Fast and Furious stonewall hits the courts
The Obama administration gave us its oral argument resisting a congressional subpoena to turn over documents related to Fast and Furious. There is reason to believe they may be falling flat, though of course predicting any judicial ruling is hazardous. David Ingram of Yahoo News reports:
A U.S. Justice Department lawyer said on Wednesday that if a judge agreed to consider a Republican bid to get administration documents related to a botched operation against gun-trafficking it would prompt a flood of requests for courts to referee Washington political disputes.
President Barack Obama is resisting a congressional subpoena for documents related to how the administration responded to the revelation of the failed operation known as "Fast and Furious" on the U.S.- Mexican border. It has already turned over thousands of pages of documents about the operation itself.
Justice Department lawyer Ian Gershengorn told a hearing the matter was best left to the give-and-take of the U.S. government's two elected branches, the president and Congress, and should not be a matter for the courts.
"That is how it has worked for 225 years," said Gershengorn, referring to the ratification of the U.S. Constitution in 1788.

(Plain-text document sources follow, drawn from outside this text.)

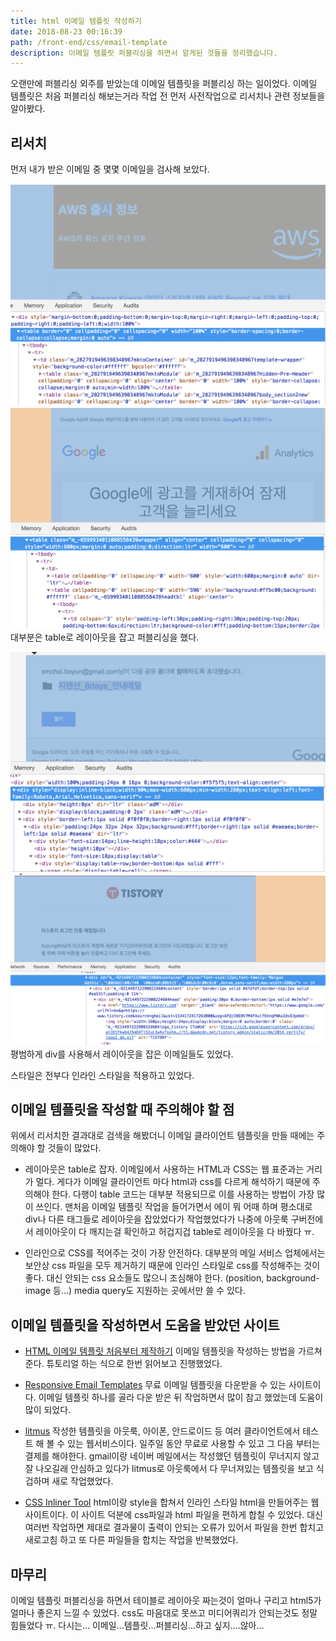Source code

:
 ```yaml
---
title: html 이메일 템플릿 작성하기
date: 2018-08-23 00:16:39
path: /front-end/css/email-template
description: 이메일 템플릿 퍼블리싱을 하면서 알게된 것들을 정리했습니다.
---
```


오랜만에 퍼블리싱 외주를 받았는데 이메일 템플릿을 퍼블리싱 하는 일이었다.
이메일 템플릿은 처음 퍼블리싱 해보는거라 작업 전 먼저 사전작업으로 리서치나 관련 정보들을 알아봤다.

## 리서치

먼저 내가 받은 이메일 중 몇몇 이메일을 검사해 보았다.

![aws 메일](../images/frontend/html-email-template-03.png)
![구글 애널리틱스 메일](../images/frontend/html-email-template-04.png)
대부분은 table로 레이아웃을 잡고 퍼블리싱을 했다.

![구글 드라이브 알림 메일](../images/frontend/html-email-template-01.png)
![티스토리 메일](../images/frontend/html-email-template-02.png)
평범하게 div를 사용해서 레이아웃을 잡은 이메일들도 있었다.

스타일은 전부다 인라인 스타일을 적용하고 있었다.

## 이메일 템플릿을 작성할 때 주의해야 할 점

위에서 리서치한 결과대로 검색을 해봤더니 이메일 클라이언트 템플릿을 만들 때에는 주의해야 할 것들이 많았다.

- 레이아웃은 table로 잡자.
  이메일에서 사용하는 HTML과 CSS는 웹 표준과는 거리가 멀다. 게다가 이메일 클라이언트 마다 html과 css를 다르게 해석하기 때문에 주의해야 한다. 다행이 table 코드는 대부분 적용되므로 이를 사용하는 방법이 가장 많이 쓰인다.
  맨처음 이메일 템플릿 작업을 들어가면서 에이 뭐 어때 하며 평소대로 div나 다른 태그들로 레이아웃을 잡았었다가 작업했었다가 나중에 아웃룩 구버전에서 레이아웃이 다 깨지는걸 확인하고 허겁지겁 table로 레이아웃을 다 바꿨다 ㅠ.

- 인라인으로 CSS를 적어주는 것이 가장 안전하다.
  대부분의 메일 서비스 업체에서는 보안상 css 파일을 모두 제거하기 때문에 인라인 스타일로 css를 작성해주는 것이 좋다. 대신 안되는 css 요소들도 많으니 조심해야 한다. (position, background-image 등...) media query도 지원하는 곳에서만 쓸 수 있다.

## 이메일 템플릿을 작성하면서 도움을 받았던 사이트

- [HTML 이메일 템플릿 처음부터 제작하기](https://webdesign.tutsplus.com/ko/articles/build-an-html-email-template-from-scratch--webdesign-12770)
  이메일 템플릿을 작성하는 방법을 가르쳐준다. 튜토리얼 하는 식으로 한번 읽어보고 진행했었다.

- [Responsive Email Templates](https://zurb.com/playground/responsive-email-templates)
  무료 이메일 템플릿을 다운받을 수 있는 사이트이다. 이메일 템플릿 하나를 골라 다운 받은 뒤 작업하면서 많이 참고 했었는데 도움이 많이 되었다.

- [litmus](https://litmus.com/)
  작성한 템플릿을 아웃룩, 아이폰, 안드로이드 등 여러 클라이언트에서 테스트 해 볼 수 있는 웹서비스이다. 일주일 동안 무료로 사용할 수 있고 그 다음 부터는 결제를 해야한다. gmail이랑 네이버 메일에서는 작성했던 템플릿이 무너지지 않고 잘 나오길래 안심하고 있다가 litmus로 아웃룩에서 다 무너져있는 템플릿을 보고 식겁하며 새로 작업했었다.

- [CSS Inliner Tool](https://templates.mailchimp.com/resources/inline-css/)
  html이랑 style을 합쳐서 인라인 스타일 html을 만들어주는 웹사이트이다. 이 사이트 덕분에 css파일과 html 파일을 편하게 합칠 수 있었다. 대신 여러번 작업하면 제대로 결과물이 출력이 안되는 오류가 있어서 파일을 한번 합치고 새로고침 하고 또 다른 파일들을 합치는 작업을 반복했었다.

## 마무리

이메일 템플릿 퍼블리싱을 하면서 테이블로 레이아웃 짜는것이 얼마나 구리고 html5가 얼마나 좋은지 느낄 수 있었다. css도 마음대로 못쓰고 미디어쿼리가 안되는것도 정말 힘들었다 ㅠ. 다시는... 이메일...템플릿...퍼블리싱...하고 싶지....않아...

U.S. District Judge Amy Berman Jackson was skeptical and told Gershengorn, "There are three branches here, not just two." She did not say how she would rule, but questioned Gershengorn for more than twice as long as she did House of Representatives lawyer Kerry Kircher.

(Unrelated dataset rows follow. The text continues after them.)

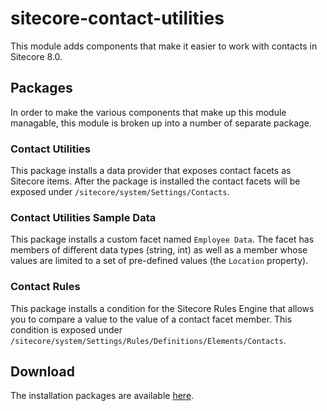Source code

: # sitecore-contact-utilities
This module adds components that make it easier to work with contacts in Sitecore 8.0. 

## Packages
In order to make the various components that make up this module managable, this module is broken up into a number of separate package.

### Contact Utilities
This package installs a data provider that exposes contact facets as Sitecore items. After the package is installed the contact facets will be exposed under ```/sitecore/system/Settings/Contacts```.

### Contact Utilities Sample Data
This package installs a custom facet named ```Employee Data```. The facet has members of different data types (string, int) as well as a member whose values are limited to a set of pre-defined values (the ```Location``` property).

### Contact Rules
This package installs a condition for the Sitecore Rules Engine that allows you to compare a value to the value of a contact facet member. This condition is exposed under ```/sitecore/system/Settings/Rules/Definitions/Elements/Contacts```.

## Download
The installation packages are available [here](https://github.com/adamconn/sitecore-contact-utilities/tree/master/sitecore/).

To my untutored eyes, it looks like there is ample precedent for courts forcing the executive branch to submit to congressional oversight. I am old enough to remember Watergate, in which documents and tape recordings were ordered turned over. And Ingram also notes more recent court precedent:
In a decision that now helps Republicans, U.S. District Judge John Bates ruled in 2008 that he did have the authority to enforce a subpoena by congressional Democrats in connection with the firing of nine U.S. attorneys.
We don't know what evidence exists in the trove that the Obama administration is hiding from Congress. Many conservatives suspect the worst, that this was a cynical operation designed to build pressure for more gun control legislation. Others suspect that Holder must have had to sign off on the program, since it involved cross-border operations in Mexico.
Whatever the hidden documents say, the Obama administration does not want us to find out.